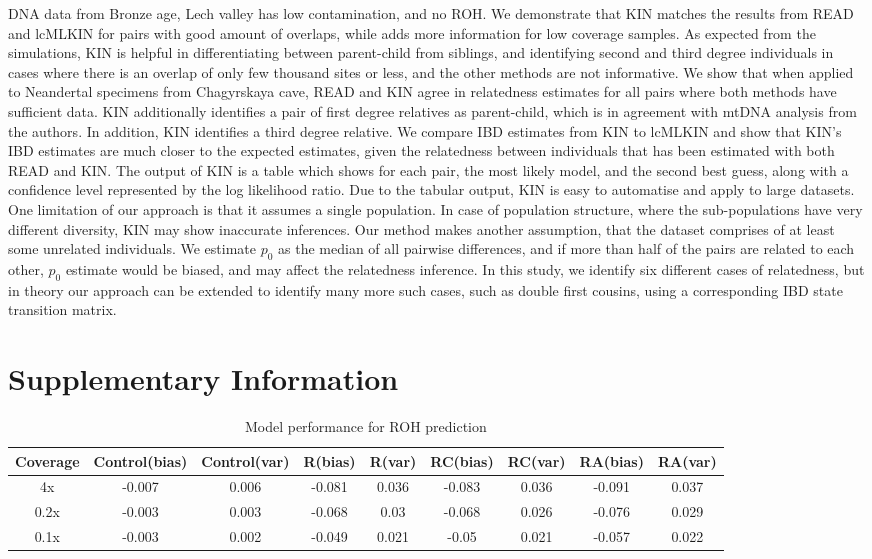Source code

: \documentclass[12pt, letterpaper]{article}
\begin{document}
DNA data from Bronze age, Lech valley has low contamination, and no ROH. We demonstrate that KIN matches the results from READ and lcMLKIN for pairs with good amount of overlaps, while adds more information for low coverage samples. As expected from the simulations, KIN is helpful in differentiating between parent-child from siblings, and identifying second and third degree individuals in cases where there is an overlap of only few thousand sites or less, and the other methods are not informative. We show that when applied to Neandertal specimens from Chagyrskaya cave, READ and KIN agree in relatedness estimates for all pairs where both methods have sufficient data. KIN additionally identifies a pair of first degree relatives as parent-child, which is in agreement with mtDNA analysis from the authors. In addition, KIN identifies a third degree relative. We compare IBD estimates from KIN to lcMLKIN and show that KIN's IBD estimates are much closer to the expected estimates, given the relatedness between individuals that has been estimated with both READ and KIN. 
The output of KIN is a table which shows for each pair, the most likely model, and the second best guess, along with a confidence level represented by the log likelihood ratio. Due to the tabular output, KIN is easy to automatise and apply to large datasets. 
One limitation of our approach is that it assumes a single population. In case of population structure, where the sub-populations have very different diversity, KIN may show inaccurate inferences. Our method makes another assumption, that the dataset comprises of at least some unrelated individuals. We estimate $p_0$ as the median of all pairwise differences, and if more than half of the pairs are related to each other, $p_0$ estimate would be biased, and may affect the relatedness inference. In this study, we identify six different cases of relatedness, but in theory our approach can be extended to identify many more such cases, such as double first cousins, using a corresponding IBD state transition matrix.


\section{Supplementary Information}


\begin{table}
\caption{\label{tab:Table 2}Model performance for ROH prediction}
\begin{tabular}{|c|c|c|c|c|c|c|c|c|}
    \hline
    Coverage & Control(bias) & Control(var) & R(bias) & R(var) & RC(bias) & RC(var) & RA(bias) & RA(var)\\
    \hline
    4x & -0.007 & 0.006 & -0.081 & 0.036 & -0.083 & 0.036 & -0.091 & 0.037\\
    \hline
    0.2x & -0.003 & 0.003 & -0.068 & 0.03 & -0.068 & 0.026 & -0.076 & 0.029\\
    \hline
    0.1x & -0.003 & 0.002 & -0.049 & 0.021 & -0.05 & 0.021 & -0.057 & 0.022\\
    \hline
\end{tabular}
\label{table1}
\end{table}
\end{document}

—————

Exercise requirements: What the reply must contain is an exact transcription of the data above and none of its pictures.

The answer:
Source code

: \documentclass[12pt, letterpaper]{article}
\begin{document}
DNA data from Bronze age, Lech valley has low contamination, and no ROH. We demonstrate that KIN matches the results from READ and lcMLKIN for pairs with good amount of overlaps, while adds more information for low coverage samples. As expected from the simulations, KIN is helpful in differentiating between parent-child from siblings, and identifying second and third degree individuals in cases where there is an overlap of only few thousand sites or less, and the other methods are not informative. We show that when applied to Neandertal specimens from Chagyrskaya cave, READ and KIN agree in relatedness estimates for all pairs where both methods have sufficient data. KIN additionally identifies a pair of first degree relatives as parent-child, which is in agreement with mtDNA analysis from the authors. In addition, KIN identifies a third degree relative. We compare IBD estimates from KIN to lcMLKIN and show that KIN's IBD estimates are much closer to the expected estimates, given the relatedness between individuals that has been estimated with both READ and KIN. 
The output of KIN is a table which shows for each pair, the most likely model, and the second best guess, along with a confidence level represented by the log likelihood ratio. Due to the tabular output, KIN is easy to automatise and apply to large datasets. 
One limitation of our approach is that it assumes a single population. In case of population structure, where the sub-populations have very different diversity, KIN may show inaccurate inferences. Our method makes another assumption, that the dataset comprises of at least some unrelated individuals. We estimate $p_0$ as the median of all pairwise differences, and if more than half of the pairs are related to each other, $p_0$ estimate would be biased, and may affect the relatedness inference. In this study, we identify six different cases of relatedness, but in theory our approach can be extended to identify many more such cases, such as double first cousins, using a corresponding IBD state transition matrix.


\section{Supplementary Information}


\begin{table}
\caption{\label{tab:Table 2}Model performance for ROH prediction}
\begin{tabular}{|c|c|c|c|c|c|c|c|c|}
    \hline
    Coverage & Control(bias) & Control(var) & R(bias) & R(var) & RC(bias) & RC(var) & RA(bias) & RA(var)\\
    \hline
    4x & -0.007 & 0.006 & -0.081 & 0.036 & -0.083 & 0.036 & -0.091 & 0.037\\
    \hline
    0.2x & -0.003 & 0.003 & -0.068 & 0.03 & -0.068 & 0.026 & -0.076 & 0.029\\
    \hline
    0.1x & -0.003 & 0.002 & -0.049 & 0.021 & -0.05 & 0.021 & -0.057 & 0.022\\
    \hline
\end{tabular}
\label{table1}
\end{table}
\end{document}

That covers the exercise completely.